(Beginning of Study material)

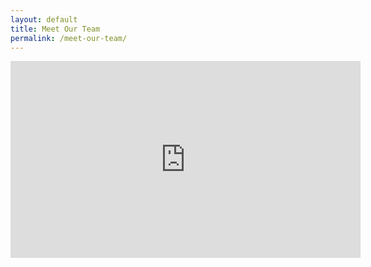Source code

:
 ```yaml
---
layout: default
title: Meet Our Team
permalink: /meet-our-team/
---
```


<iframe width="560" height="315" src="https://www.youtube.com/embed/OE02cMoQmmE" frameborder="0" allow="accelerometer; autoplay; encrypted-media; gyroscope; picture-in-picture" allowfullscreen></iframe>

(End of Study material)

(Prompt)
Return every line of the data above exactly, and omit all pictures.

(Task solution)
Source code

:
 ```yaml
---
layout: default
title: Meet Our Team
permalink: /meet-our-team/
---
```


<iframe width="560" height="315" src="https://www.youtube.com/embed/OE02cMoQmmE" frameborder="0" allow="accelerometer; autoplay; encrypted-media; gyroscope; picture-in-picture" allowfullscreen></iframe>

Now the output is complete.